Supreme Court: Iconic American cheerleading uniform design protected by copyright

For more of Quartz’ take on the Supreme Court’ opinion in Star Athletica v. Varsity, click here.

A number of fashion brands, designers, and industry groups—including the Fashion Law Institute, Narciso Rodriguez, Proenza Schouler, and the Council of Fashion Designers of America—filed amicus briefs in support of Varsity Brands, and to represent the fashion industry’s concern that a ruling in favor of Star Athletica would be a threat to designers’ ability to protect their designs.

Susan Scafidi, a professor at Fordham University and founder of the Fashion Law Institute, provided expert advice in the trial when the case was still at the District Court level and says this should not have been an “enormous, Supreme Court-worthy case garnering international attention.”

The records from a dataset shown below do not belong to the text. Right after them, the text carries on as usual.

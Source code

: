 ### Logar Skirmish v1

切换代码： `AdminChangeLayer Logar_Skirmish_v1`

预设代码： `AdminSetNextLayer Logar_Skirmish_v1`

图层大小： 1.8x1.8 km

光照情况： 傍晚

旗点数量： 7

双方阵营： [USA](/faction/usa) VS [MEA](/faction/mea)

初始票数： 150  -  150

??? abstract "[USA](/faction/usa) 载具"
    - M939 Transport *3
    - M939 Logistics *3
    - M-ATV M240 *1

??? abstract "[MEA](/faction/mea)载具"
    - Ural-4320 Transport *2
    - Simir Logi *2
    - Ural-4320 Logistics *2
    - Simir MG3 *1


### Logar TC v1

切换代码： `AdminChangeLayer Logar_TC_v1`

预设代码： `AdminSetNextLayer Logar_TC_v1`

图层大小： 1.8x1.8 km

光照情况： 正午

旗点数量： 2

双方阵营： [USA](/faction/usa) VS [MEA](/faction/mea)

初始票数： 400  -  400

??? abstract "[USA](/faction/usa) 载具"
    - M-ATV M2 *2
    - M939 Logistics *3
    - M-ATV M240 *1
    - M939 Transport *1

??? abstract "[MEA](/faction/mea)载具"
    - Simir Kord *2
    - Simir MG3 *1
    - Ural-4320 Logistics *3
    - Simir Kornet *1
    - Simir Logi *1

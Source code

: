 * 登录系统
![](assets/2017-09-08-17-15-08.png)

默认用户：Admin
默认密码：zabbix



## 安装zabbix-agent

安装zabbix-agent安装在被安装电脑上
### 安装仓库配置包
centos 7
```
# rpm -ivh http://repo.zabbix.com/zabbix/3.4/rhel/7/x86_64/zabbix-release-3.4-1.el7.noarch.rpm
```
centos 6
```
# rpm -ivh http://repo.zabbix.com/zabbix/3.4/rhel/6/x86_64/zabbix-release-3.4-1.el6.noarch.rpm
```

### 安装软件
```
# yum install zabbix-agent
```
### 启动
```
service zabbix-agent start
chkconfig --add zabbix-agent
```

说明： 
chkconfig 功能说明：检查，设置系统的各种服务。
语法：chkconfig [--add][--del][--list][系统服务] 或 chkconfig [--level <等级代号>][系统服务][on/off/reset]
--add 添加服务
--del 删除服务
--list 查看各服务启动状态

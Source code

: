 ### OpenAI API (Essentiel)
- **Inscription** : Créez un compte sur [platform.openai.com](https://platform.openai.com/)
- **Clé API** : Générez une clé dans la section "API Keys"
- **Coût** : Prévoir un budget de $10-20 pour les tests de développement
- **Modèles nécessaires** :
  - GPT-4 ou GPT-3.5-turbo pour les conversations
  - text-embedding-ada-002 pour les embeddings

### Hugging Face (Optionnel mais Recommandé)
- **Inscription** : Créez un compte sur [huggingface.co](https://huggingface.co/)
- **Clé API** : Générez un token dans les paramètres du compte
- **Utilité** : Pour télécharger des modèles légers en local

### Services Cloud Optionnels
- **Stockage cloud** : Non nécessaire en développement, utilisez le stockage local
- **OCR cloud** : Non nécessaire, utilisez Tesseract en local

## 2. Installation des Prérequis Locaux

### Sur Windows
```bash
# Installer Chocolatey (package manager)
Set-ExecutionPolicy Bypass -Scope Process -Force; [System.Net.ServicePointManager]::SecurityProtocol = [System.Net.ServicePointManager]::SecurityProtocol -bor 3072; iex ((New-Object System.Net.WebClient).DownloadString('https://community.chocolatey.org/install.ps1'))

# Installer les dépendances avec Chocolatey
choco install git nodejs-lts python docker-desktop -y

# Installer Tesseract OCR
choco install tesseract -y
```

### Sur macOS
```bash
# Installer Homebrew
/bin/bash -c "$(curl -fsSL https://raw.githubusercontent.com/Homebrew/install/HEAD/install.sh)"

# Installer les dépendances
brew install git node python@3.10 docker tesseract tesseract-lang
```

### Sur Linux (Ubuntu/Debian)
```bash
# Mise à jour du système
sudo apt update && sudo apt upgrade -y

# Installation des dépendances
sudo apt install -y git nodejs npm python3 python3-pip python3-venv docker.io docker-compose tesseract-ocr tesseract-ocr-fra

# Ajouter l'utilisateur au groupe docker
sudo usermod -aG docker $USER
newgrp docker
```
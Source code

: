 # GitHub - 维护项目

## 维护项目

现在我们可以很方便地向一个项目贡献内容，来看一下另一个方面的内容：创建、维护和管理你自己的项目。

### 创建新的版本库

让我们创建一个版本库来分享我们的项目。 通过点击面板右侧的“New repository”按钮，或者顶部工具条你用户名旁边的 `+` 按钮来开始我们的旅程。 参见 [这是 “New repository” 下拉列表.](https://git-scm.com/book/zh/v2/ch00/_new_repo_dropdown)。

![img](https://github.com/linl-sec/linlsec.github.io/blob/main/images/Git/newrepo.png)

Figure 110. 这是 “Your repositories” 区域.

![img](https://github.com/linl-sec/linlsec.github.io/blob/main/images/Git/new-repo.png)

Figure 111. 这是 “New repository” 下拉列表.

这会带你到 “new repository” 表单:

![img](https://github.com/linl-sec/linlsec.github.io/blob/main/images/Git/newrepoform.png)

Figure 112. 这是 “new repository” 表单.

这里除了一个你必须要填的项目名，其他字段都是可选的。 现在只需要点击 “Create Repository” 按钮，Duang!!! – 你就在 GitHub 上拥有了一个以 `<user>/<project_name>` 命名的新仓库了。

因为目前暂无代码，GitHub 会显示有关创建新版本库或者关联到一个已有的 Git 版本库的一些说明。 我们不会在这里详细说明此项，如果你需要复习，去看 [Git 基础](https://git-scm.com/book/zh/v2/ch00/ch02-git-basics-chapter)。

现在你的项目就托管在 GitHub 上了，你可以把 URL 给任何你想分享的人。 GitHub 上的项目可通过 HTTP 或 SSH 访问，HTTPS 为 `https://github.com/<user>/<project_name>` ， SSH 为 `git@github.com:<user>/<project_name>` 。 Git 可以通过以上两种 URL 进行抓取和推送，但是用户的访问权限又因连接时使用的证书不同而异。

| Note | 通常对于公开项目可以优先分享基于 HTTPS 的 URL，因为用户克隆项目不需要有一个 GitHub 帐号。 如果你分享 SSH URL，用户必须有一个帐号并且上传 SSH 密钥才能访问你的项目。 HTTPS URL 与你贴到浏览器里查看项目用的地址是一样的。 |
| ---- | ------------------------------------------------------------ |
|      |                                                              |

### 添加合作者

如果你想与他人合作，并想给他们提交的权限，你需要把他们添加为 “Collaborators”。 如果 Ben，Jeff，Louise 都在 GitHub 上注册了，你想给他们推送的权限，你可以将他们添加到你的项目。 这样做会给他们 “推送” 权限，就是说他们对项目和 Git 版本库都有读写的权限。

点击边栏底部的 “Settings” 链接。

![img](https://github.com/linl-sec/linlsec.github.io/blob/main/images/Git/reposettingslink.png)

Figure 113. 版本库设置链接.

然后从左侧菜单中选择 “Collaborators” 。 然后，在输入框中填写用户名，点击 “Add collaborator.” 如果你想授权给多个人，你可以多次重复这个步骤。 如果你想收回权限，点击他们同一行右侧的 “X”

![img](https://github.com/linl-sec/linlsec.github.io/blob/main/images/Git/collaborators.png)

The Supreme Court ruling won’t change anything for designers, she says, but does preserve the little protection they have come to rely on for their designs. “The fashion industry barely has protection over fabric prints, lace patterns, jewelry, belt buckles, or handbag clasps,” says Scafidi. That’s because designers cannot copyright the cut or shape of three-dimensional garments in the US. “Copying is rampant and protection is limited,” says Scafidi, “so the industry needs to hold onto the little protection it does have to prevent design piracy.”